Valores e princípios da educação racional libertária 
 
 Há princípios que são comuns nas propostas libertárias: a luta contra a autoridade e a 
busca da transformação da sociedade. Esses princípios pretendem destruir a ordem estabelecida 
para buscar a renovação e a reconstrução da sociedade. Mas há um ingrediente a mais na 
educação libertária, a crença numa racionalidade que pode possibilitar a libertação do homem. A 
crença nas possibilidades iluminadoras e libertadoras da razão se consolida a partir do final do 
século XVIII, com o movimento Iluminista na Europa. No século XIX, as diferentes tendências 
socialistas e anarquistas abraçam a racionalidade como um instrumento imprescindível para 
libertação do homem frente as superstições e dogmas. Acreditavam que a razão humana poderia 
ser o veículo por meio do qual o homem se educaria para criar uma nova ordem no mundo social 
e natural. Desse modo, o homem não se submeteria mais ao crivo da autoridade ou da tradição, 
seu guia seria a sua racionalidade, por meio da qual o homem poderia conhecer mais 
profundamente a realidade. Acreditavam que a razão humana poderia conduzir o homem na 
direção de uma nova organização da realidade social, porque a razão libertava o homem dos 
dogmas, por isso um novo tipo de sociedade dependia da intervenção de ações racionais. O 
homem consciente guiado pela razão poderia fazer mudanças substanciais na sociedade. No 
periódico O Trabalho, publicado em São Paulo, em 1˚ de maio de 1931, um artigo ao analisar os 
fatores que conduzem a revolução social dizia: 
 
“Implacável e destruidor, intelligente e constructivo, tal é o movimento do homem 
consciente, que procura a reintegração da espécie no verdadeiro rythmo da vida livre e 
desembaraçada da Natureza”. (O Trabalho, 1˚ de maio de 1931, p.2) 
 
 
 Anarquistas e socialistas associavam a questão da racionalidade com a liberdade, assim a 
racionalidade não deve ser apenas um recurso epistemológico para chegar à verdade, mas um 
instrumento que possibilitaria a libertação dos limites impostos pelos dogmas e superstições 
vigentes na realidade. Propunham unir três princípios: a racionalidade, a liberdade e a 
espontaneidade na educação racionalista libertária. 
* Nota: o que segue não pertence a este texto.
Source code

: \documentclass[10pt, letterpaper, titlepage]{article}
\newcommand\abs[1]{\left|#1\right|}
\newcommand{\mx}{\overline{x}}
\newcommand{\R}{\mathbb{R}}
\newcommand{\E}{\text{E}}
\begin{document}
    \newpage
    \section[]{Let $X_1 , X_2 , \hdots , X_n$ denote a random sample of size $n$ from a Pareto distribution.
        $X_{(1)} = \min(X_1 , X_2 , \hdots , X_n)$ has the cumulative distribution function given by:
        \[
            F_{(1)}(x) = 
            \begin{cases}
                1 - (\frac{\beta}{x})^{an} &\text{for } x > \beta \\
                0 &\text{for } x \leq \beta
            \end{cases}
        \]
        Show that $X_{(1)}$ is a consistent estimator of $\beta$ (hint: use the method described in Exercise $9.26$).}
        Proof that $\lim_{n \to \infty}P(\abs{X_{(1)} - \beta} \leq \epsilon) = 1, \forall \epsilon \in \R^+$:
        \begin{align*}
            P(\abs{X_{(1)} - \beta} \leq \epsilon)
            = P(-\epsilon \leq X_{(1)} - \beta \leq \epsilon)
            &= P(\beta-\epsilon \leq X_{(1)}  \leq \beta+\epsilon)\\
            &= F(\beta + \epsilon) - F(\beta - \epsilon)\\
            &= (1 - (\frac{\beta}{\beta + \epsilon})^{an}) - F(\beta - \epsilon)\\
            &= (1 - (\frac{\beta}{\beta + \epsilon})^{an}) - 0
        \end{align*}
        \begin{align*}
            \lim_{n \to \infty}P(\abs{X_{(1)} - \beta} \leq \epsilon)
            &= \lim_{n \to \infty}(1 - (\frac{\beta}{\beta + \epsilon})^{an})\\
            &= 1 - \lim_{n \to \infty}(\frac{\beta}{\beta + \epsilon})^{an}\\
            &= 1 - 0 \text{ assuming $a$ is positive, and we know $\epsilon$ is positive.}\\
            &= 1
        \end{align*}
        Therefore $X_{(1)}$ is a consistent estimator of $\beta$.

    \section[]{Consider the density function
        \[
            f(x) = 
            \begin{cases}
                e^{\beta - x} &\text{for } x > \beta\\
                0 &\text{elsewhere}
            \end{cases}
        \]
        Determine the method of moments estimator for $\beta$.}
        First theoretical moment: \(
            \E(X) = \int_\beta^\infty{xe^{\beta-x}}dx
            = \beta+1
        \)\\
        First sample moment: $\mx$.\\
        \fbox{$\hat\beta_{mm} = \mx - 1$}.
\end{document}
De acordo com os defensores da pedagogia libertária, a racionalidade e a liberdade são 
princípios importantes para promover mudanças básicas na estrutura da sociedade e substituir o 
estado autoritário por um modo de cooperação entre indivíduos livres. 
 É preciso assinalar que a formação de indivíduos livres é um princípio fundamental na 
proposta anarquista de educação, pois ao consultar os periódicos socialistas de tendência não 
anarquista constatamos que esta perspectiva não é enfatizada. Há entre os anarquistas uma 
preocupação com a soberania da escolha individual, o anarquista rejeita tanto a democracia 
quanto a autocracia. O anarquismo prega a soberania da pessoa. Uma quantidade expressiva de 
anarquistas propõe uma espécie de comunismo libertário, uma formação social sem hierarquia e 
autogestionária, sem a exploração do homem pelo homem. 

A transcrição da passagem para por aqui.